Hayattan tam olarak neler öğrendim? Ne olursa olsun bugün ne kadar kötü görünürse görünsün hayat devam ediyor ve yarın daha iyi bir gün olacak.
Bir insanın üç şey karşısındaki tutumunun onunla ilgili çok şey söylediğini öğrendim.
* Yağmurlu bir gün,
* Kayıp bagaj ve
* Birbirine dolanmış kablolar!
Anne babama ilişkin nasıl olursa olsun bir gün hayatımdan gittiklerinde onları çok özleyeceğimi öğrendim.
Hayatını kazanmakla hayatı yaşamanın aynı şey olmadığını öğrendim.
Hayatın bazen sana ikinci bir şans tanıdığını öğrendim.
Hayatı ellerinde kaleci eldivenleriyle bekleyerek yaşamamak gerektiğini senin de hayata bir şey verebilmenin önemli olduğunu öğrendim.

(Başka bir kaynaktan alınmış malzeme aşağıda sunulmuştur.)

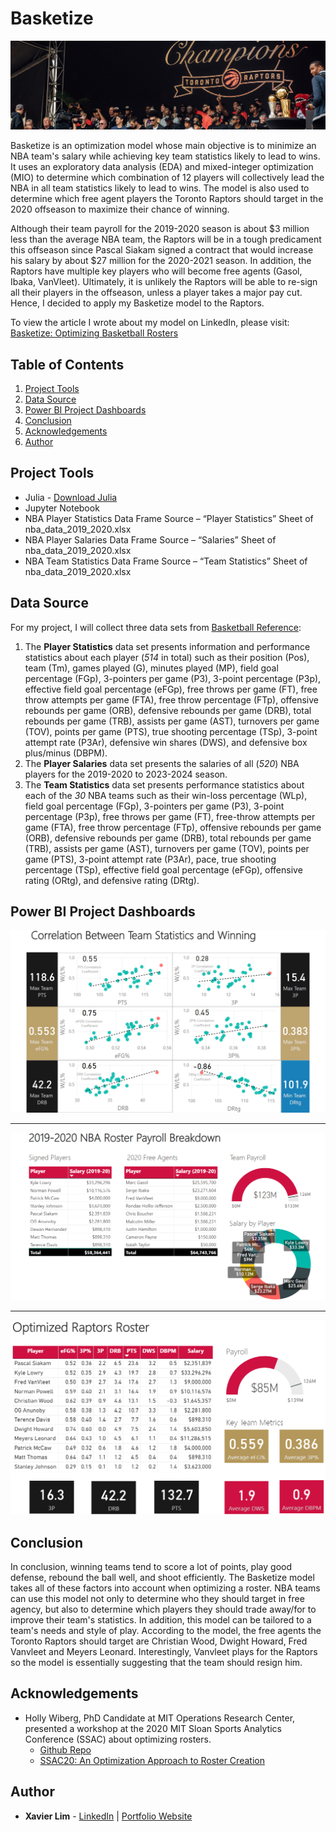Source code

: # Basketize
![Basketize Header](https://github.com/xavier-lim/basketize/blob/master/images/basketize_header.jpg)

Basketize is an optimization model whose main objective is to minimize an NBA team's salary while achieving key team statistics likely to lead to wins. It uses an exploratory data analysis (EDA) and mixed-integer optimization (MIO) to determine which combination of 12 players will collectively lead the NBA in all team statistics likely to lead to wins. The model is also used to determine which free agent players the Toronto Raptors should target in the 2020 offseason to maximize their chance of winning.

Although their team payroll for the 2019-2020 season is about $3 million less than the average NBA team, the Raptors will be in a tough predicament this offseason since Pascal Siakam signed a contract that would increase his salary by about $27 million for the 2020-2021 season. In addition, the Raptors have multiple key players who will become free agents (Gasol, Ibaka, VanVleet). Ultimately, it is unlikely the Raptors will be able to re-sign all their players in the offseason, unless a player takes a major pay cut. Hence, I decided to apply my Basketize model to the Raptors.

To view the article I wrote about my model on LinkedIn, please visit: [Basketize: Optimizing Basketball Rosters](https://www.linkedin.com/pulse/basketize-optimizing-basketball-rosters-xavier-lim/)

## Table of Contents
1.	[Project Tools](https://github.com/xavier-lim/basketize#project-tools)
2.	[Data Source](https://github.com/xavier-lim/basketize#data-source)
3.	[Power BI Project Dashboards](https://github.com/xavier-lim/basketize#power-bi-project-dashboards)
4.	[Conclusion](https://github.com/xavier-lim/basketize#conclusion)
5.	[Acknowledgements](https://github.com/xavier-lim/basketize#acknowledgements)
6.	[Author](https://github.com/xavier-lim/basketize#author)

## Project Tools
* Julia - [Download Julia](https://julialang.org/downloads/) 
* Jupyter Notebook
*	NBA Player Statistics Data Frame Source – “Player Statistics” Sheet of nba_data_2019_2020.xlsx
*	NBA Player Salaries Data Frame Source – “Salaries” Sheet of nba_data_2019_2020.xlsx
*	NBA Team Statistics Data Frame Source – “Team Statistics” Sheet of nba_data_2019_2020.xlsx

## Data Source
For my project, I will collect three data sets from [Basketball Reference](https://www.basketball-reference.com/):

1.	The **Player Statistics** data set presents information and performance statistics about each player (*514* in total) such as their position (Pos), team (Tm), games played (G), minutes played (MP), field goal percentage (FGp), 3-pointers per game (P3), 3-point percentage (P3p), effective field goal percentage (eFGp), free throws per game (FT), free throw attempts per game (FTA), free throw percentage (FTp), offensive rebounds per game (ORB), defensive rebounds per game (DRB), total rebounds per game (TRB), assists per game (AST), turnovers per game (TOV), points per game (PTS), true shooting percentage (TSp), 3-point attempt rate (P3Ar), defensive win shares (DWS), and defensive box plus/minus (DBPM).
2.	The **Player Salaries** data set presents the salaries of all (*520*) NBA players for the 2019-2020 to 2023-2024 season.
3.	The **Team Statistics** data set presents performance statistics about each of the *30* NBA teams such as their win-loss percentage (WLp), field goal percentage (FGp), 3-pointers per game (P3), 3-point percentage (P3p), free throws per game (FT), free-throw attempts per game (FTA), free throw percentage (FTp), offensive rebounds per game (ORB), defensive rebounds per game (DRB), total rebounds per game (TRB), assists per game (AST), turnovers per game (TOV), points per game (PTS), 3-point attempt rate (P3Ar), pace, true shooting percentage (TSp), effective field goal percentage (eFGp), offensive rating (ORtg), and defensive rating (DRtg).



## Power BI Project Dashboards
![Correlations](https://github.com/xavier-lim/basketize/blob/master/images/correlations.PNG)

---

![Payroll](https://github.com/xavier-lim/basketize/blob/master/images/payroll.PNG)

---

![Raptors](https://github.com/xavier-lim/basketize/blob/master/images/optimized_raptors.PNG)

## Conclusion
In conclusion, winning teams tend to score a lot of points, play good defense, rebound the ball well, and shoot efficiently. The Basketize model takes all of these factors into account when optimizing a roster. NBA teams can use this model not only to determine who they should target in free agency, but also to determine which players they should trade away/for to improve their team's statistics. In addition, this model can be tailored to a team's needs and style of play. According to the model, the free agents the Toronto Raptors should target are Christian Wood, Dwight Howard, Fred Vanvleet and Meyers Leonard. Interestingly, Vanvleet plays for the Raptors so the model is essentially suggesting that the team should resign him.

## Acknowledgements
* Holly Wiberg, PhD Candidate at MIT Operations Research Center, presented a workshop at the 2020 MIT Sloan Sports Analytics Conference (SSAC) about optimizing rosters.
  * [Github Repo](https://github.com/hwiberg/SSAC2020)
  * [SSAC20: An Optimization Approach to Roster Creation](https://www.youtube.com/watch?v=_eBk1bSjDs8)

## Author

* **Xavier Lim** - [LinkedIn](https://www.linkedin.com/in/xavier-lim14/) | [Portfolio Website]( https://xavier-lim.github.io/)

Bir şeyi tüm kalbimi açarak kabullendiğimde genellikle doğru seçimi yaptığımı öğrendim.
Acılarım olsa bile acı vermemeyi öğrendim.
Her gün birilerine elini uzatıp dokunmak gereğini öğrendim.
İnsanlar sıcak bir kucaklaşmayı sırtlarının dostça sıvazlanmasını seviyor ve onca sene yaşamış bunca yaşa gelmiş olsam da hala öğrenecek çok şey olduğunu öğrendim.
Öğrendim ki insanlar söylediklerinizi unutabiliyor, yaptıklarınızı unutabiliyor ama onlara hissettirdiklerinizi asla unutmuyorlar.